BVH on CUDA ...Does it make any sense, anyway ?

Hello,
I’m currently working on a visibility project for a VR framework, in which I compute the visibility of M AABBs according to N pyramidal frustums, using CUDA.
Even with a lot of optimizations, results are not what I expected them to be. I was actually asking myself, if this application could benefit from using a space partitioning technique… such as BVH…
But does it make any sense in CUDA ? I’ve no idea of how I can use such data structures in CUDA… I’ve read some papers already… (“Fast BVH construction on GPUs” for example).
I’m very curious about how it can be implemented.
Any ideas anyone ?

It’s hard to say without knowing more about your algorithm.

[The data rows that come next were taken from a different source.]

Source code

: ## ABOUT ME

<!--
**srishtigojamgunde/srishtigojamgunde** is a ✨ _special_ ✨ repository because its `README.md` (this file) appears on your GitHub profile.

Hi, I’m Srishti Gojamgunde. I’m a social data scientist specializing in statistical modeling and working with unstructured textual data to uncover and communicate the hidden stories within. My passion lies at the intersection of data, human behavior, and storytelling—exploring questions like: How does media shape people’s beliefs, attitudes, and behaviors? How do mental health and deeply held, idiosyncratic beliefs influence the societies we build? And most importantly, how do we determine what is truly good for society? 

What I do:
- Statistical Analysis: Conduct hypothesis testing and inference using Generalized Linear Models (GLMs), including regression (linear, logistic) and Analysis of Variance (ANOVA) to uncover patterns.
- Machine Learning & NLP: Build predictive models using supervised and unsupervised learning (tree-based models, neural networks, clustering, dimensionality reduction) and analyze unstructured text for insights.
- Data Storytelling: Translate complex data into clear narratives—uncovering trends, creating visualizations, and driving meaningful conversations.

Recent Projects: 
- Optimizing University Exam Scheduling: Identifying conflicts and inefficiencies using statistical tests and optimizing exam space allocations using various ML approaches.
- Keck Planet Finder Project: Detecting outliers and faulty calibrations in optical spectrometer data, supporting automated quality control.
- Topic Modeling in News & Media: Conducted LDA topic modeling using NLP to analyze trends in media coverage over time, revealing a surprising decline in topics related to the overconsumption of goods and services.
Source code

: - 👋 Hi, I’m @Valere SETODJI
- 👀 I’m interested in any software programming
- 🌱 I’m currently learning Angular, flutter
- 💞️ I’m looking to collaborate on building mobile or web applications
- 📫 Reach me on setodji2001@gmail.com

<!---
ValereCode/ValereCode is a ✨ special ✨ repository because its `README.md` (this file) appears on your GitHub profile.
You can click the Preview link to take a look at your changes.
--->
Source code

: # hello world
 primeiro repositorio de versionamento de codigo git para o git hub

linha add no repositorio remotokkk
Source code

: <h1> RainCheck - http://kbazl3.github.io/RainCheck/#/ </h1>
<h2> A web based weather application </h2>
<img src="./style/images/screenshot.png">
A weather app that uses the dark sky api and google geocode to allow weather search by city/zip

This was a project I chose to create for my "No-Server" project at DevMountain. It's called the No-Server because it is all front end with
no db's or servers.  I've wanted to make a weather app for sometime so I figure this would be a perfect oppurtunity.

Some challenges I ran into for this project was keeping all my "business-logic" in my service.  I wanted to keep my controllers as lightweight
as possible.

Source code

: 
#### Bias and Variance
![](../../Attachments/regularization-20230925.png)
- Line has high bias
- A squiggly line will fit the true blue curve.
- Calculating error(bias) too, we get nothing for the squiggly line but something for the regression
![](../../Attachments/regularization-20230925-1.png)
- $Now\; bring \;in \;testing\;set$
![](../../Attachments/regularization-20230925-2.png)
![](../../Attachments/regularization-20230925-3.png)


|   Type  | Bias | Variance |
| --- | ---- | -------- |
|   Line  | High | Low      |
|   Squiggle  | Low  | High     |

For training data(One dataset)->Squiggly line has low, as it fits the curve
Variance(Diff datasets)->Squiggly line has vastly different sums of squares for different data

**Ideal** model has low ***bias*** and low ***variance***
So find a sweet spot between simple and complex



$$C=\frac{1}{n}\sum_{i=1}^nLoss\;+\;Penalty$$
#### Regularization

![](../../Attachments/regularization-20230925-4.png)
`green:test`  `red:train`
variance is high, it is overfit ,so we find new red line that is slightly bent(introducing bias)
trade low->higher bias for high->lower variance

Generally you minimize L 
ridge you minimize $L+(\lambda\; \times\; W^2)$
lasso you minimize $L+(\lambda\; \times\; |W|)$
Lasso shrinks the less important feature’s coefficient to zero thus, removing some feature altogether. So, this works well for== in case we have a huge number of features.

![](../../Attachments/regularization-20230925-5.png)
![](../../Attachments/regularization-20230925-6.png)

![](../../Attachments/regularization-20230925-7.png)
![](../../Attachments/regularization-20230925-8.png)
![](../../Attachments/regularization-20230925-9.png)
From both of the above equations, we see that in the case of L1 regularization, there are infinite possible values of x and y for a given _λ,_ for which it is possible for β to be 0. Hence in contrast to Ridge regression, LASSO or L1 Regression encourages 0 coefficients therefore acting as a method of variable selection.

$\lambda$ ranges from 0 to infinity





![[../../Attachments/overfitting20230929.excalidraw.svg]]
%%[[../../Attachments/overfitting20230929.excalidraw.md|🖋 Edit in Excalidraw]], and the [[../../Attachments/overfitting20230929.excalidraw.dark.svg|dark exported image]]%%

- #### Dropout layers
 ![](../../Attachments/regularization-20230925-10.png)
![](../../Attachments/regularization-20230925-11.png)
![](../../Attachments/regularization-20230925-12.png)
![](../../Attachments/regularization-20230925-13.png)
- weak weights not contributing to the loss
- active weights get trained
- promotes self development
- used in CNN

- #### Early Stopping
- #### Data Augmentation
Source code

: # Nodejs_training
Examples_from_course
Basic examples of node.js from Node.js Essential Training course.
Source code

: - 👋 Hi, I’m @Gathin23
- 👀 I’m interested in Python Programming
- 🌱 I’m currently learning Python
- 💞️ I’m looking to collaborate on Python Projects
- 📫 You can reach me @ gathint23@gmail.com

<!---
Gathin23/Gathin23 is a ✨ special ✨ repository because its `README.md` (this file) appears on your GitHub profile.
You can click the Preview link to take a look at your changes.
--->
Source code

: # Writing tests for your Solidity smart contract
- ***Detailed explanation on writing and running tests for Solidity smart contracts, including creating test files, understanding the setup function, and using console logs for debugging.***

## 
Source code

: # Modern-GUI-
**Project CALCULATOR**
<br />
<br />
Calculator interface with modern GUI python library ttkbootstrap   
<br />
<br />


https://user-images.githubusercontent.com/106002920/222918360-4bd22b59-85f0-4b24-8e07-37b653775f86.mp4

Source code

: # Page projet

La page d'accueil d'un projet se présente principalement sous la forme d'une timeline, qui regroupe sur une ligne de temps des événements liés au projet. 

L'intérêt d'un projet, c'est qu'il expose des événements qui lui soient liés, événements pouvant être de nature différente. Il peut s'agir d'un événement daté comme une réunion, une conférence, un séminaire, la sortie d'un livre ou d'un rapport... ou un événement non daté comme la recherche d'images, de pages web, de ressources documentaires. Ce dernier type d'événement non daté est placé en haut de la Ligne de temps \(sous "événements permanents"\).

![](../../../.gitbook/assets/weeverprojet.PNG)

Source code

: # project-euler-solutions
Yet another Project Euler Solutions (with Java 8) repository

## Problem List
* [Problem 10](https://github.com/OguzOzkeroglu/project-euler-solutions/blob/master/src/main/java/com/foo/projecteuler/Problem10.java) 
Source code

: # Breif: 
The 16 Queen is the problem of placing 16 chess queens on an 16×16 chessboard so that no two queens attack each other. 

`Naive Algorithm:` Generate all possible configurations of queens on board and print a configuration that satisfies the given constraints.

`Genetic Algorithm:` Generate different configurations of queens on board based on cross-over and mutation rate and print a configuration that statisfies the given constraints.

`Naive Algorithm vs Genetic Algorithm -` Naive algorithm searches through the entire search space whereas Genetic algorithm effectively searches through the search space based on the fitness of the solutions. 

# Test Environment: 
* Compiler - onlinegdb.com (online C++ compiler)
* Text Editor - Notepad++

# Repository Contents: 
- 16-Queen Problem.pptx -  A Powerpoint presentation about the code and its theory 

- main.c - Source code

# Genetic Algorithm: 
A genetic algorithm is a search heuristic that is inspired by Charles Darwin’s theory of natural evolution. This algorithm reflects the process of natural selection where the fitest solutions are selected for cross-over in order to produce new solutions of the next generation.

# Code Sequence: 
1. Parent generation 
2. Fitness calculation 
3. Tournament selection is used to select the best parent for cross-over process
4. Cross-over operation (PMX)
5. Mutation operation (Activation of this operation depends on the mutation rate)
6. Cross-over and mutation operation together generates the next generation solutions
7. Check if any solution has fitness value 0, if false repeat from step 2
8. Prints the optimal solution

It’s certainly possible to implement BVH traversal in CUDA , and if you have enough parallelism (i.e. enough traversals in parallel) you should be able to get good speedups over the CPU.

Using stackless traversal (skip indices) for the tree is probably the best, but you can also get decent performance using a stack in local memory. You should access the node data using texture since it’s being accessed randomly.

I have implemented both the construction algorithm from “Fast BVH construction on GPUs” and a stack-based traversal. On my GTX280, these yield very nice performance.

This method requires to use a stack, right ? Thus, you have to manage a stack on device memory. I could build my own implementation but, I’m running out of time as the deadline of the project is coming fast. Is there any implementation available of a device memory stack ? I guess that coding that thing would require some kind of memory management scheme for my stack… Sounds tricky :S I hope I will be able to finish it

Yes, you do require a stack. Implementing one is dead simple though: It’s simply an array of stack entries and a single integer to tell you how many entries are currently on the stack (the stack pointer). My stack entry has the following form:

struct __align__(16) StackEntry {

  uint32_t nodeIndex;

  float	a;

  float	b;

};

In each thread, a stack is allocated in local memory using:

StackEntry stack[MAX_DEPTH];

int stackSize = 0;

Finally, I use two macros to push and pop:

#define PUSH3(I, A, B)	 {\

							 stack[stackSize].nodeIndex = (I);\

							 stack[stackSize].a		 = (A);\

							 stack[stackSize].b		 = (B);\

							 ++stackSize;\

						   }

#define POP3(I, A, B)	  {\

							 --stackSize;\

							 (I) = stack[stackSize].nodeIndex;\

							 (A) = stack[stackSize].a;\

							 (B) = stack[stackSize].b;\

						   }

And that’s all there is to it… Note that the stack resides in local memory which is as slow as global memory. Putting it in shared memory is infeasible when you have hundreds of threads per block and there are just 16k of this kind of memory.

Thanks a lot… I’ll give it a try tonight :)

In my application I have N pyramidal frustums culling M AABBs structured in a BVH (built on CPU, but nevermind). Is it feasible to launch k threads (k > N), which read a common stack of culling task and process them ?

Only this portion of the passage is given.